Reproducible Example
datetime_list = [datetime.datetime(year = 2025, month = 1, day = 1, hour = n) for n in range(23)]
y = [n for n in range(23)]
df = pd.DataFrame(columns = ['datetime','y'])
for i, n in enumerate(datetime_list):
df.loc[len(df)] = [n,y[i]]
#Plotting with pandas - first subplot shows up as blank
fig, ax = plt.subplots(2, sharex=True)
df.plot.scatter(x = 'datetime', y = 'y', ax = ax[0])
df.plot(x = 'datetime', y = 'y', ax = ax[1])
#Plotting with matplotlib - this works
fig, ax = plt.subplots(2, sharex=True)
ax[0].scatter(df['datetime'],df['y'])
ax[1].plot(df['datetime'],df['y'])
Issue Description
When I am trying to plot a line plot and scatter plot using df.plot and df.plot.scatter, the scatter plot shows up as blank when I select sharex=True when making the figure and axes.

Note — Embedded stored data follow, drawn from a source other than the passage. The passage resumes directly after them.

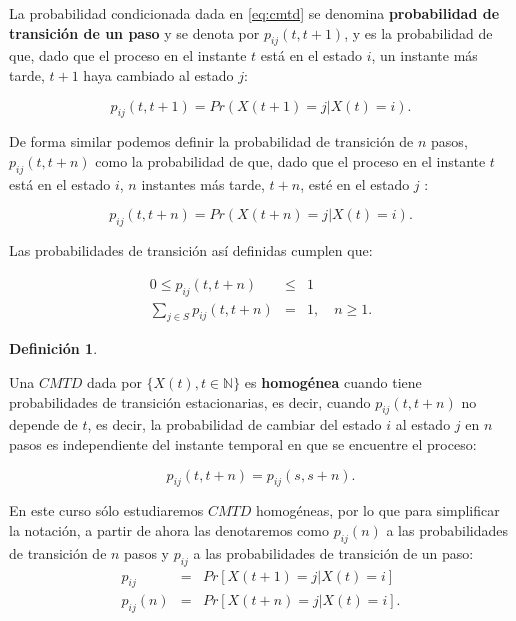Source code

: \documentclass[
]{book}
\newenvironment{yellowbox}{
  \definecolor{shadecolor}{rgb}{210, 180, 140}  
  \color{black}
  \begin{shaded}}
 {\end{shaded}}
\theoremstyle{definition}
\newtheorem{definition}{Definición}[chapter]
\theoremstyle{definition}
\theoremstyle{definition}
\theoremstyle{definition}
\theoremstyle{remark}
\begin{document}
La probabilidad condicionada dada en \eqref{eq:cmtd} se denomina \textbf{probabilidad de transición de un paso} y se denota por \(p_{ij}(t,t+1)\), y es la probabilidad de que, dado que el proceso en el instante \(t\) está en el estado \(i\), un instante más tarde, \(t+1\) haya cambiado al estado \(j\):

\[p_{ij}(t,t+1)=Pr(X(t+1) = j | X(t) = i).\]

De forma similar podemos definir la probabilidad de transición de \(n\) pasos, \(p_{ij}(t,t+n)\) como la probabilidad de que, dado que el proceso en el instante \(t\) está en el estado \(i\), \(n\) instantes más tarde, \(t+n\), esté en el estado \(j\) :

\begin{equation}
p_{ij}(t,t+n)=Pr(X(t+n) = j | X(t) = i).
\label{eq:probtrans}
\end{equation}

Las probabilidades de transición así definidas cumplen que:

\begin{eqnarray*}
0 \leq p_{ij}(t,t+n) &\leq & 1 \\
\sum_{j \in S} p_{ij}(t,t+n) &=& 1, \quad n\geq 1.
\end{eqnarray*}

\begin{yellowbox}

\begin{definition}
\protect\hypertarget{def:CMhomogenea}{}\label{def:CMhomogenea}

Una \(CMTD\) dada por \(\{X(t), t \in \mathbb{N}\}\) es \textbf{homogénea} cuando tiene probabilidades de transición estacionarias, es decir, cuando \(p_{ij}(t, t+n)\) no depende de \(t\), es decir, la probabilidad de cambiar del estado \(i\) al estado \(j\) en \(n\) pasos es independiente del instante temporal en que se encuentre el proceso:

\begin{equation*}
p_{ij}(t, t+n) = p_{ij}(s, s+n).
\end{equation*}

\end{definition}

\end{yellowbox}

En este curso sólo estudiaremos \(CMTD\) homogéneas, por lo que para simplificar la notación, a partir de ahora las denotaremos como \(p_{ij}(n)\) a las probabilidades de transición de \(n\) pasos y \(p_{ij}\) a las probabilidades de transición de un paso: \begin{eqnarray*}
p_{ij} &=& Pr[X(t+1) = j | X(t) = i] \\
p_{ij}(n) &=& Pr[X(t+n) = j | X(t) = i].
\end{eqnarray*}
\end{document}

#Plotting with pandas - first subplot shows up as blank
fig, ax = plt.subplots(2, sharex=True)
df.plot.scatter(x = 'datetime', y = 'y', ax = ax[0])
df.plot(x = 'datetime', y = 'y', ax = ax[1])
However, if I plot using the standard matplotlib way of plotting (ax.scatter and ax.plot), both subplots show up correctly when I set sharex=True for the figure.
#Plotting with matplotlib - this works
fig, ax = plt.subplots(2, sharex=True)
ax[0].scatter(df['datetime'],df['y'])
ax[1].plot(df['datetime'],df['y'])
Expected Behavior
I would expect for the both subplots to show up, not blank. The behavior should be more similar to the traditional way of plotting with matplotlib.
Installed Versions
Comment From: snitish
I was able to reproduce the bug on main. This seems to be due to the two plots (scatter and line) having different xaxis types. The scatter plot keeps the 'datetime' column as is, but the line plot converts it to a PeriodIndex
due to
https://github.com/pandas-dev/pandas/blob/d1ec1a4c9b58a9ebff482af2b918094e39d87893/pandas/plotting/_matplotlib/core.py#L1543
I was able to fix this by setting x_compat = True
in the line plot:
df.plot(x = 'datetime', y = 'y', ax=ax[1], x_compat=True)
For a more robust fix, I'm guessing we should probably support automatic tick resolution in scatter plots similar to line plots?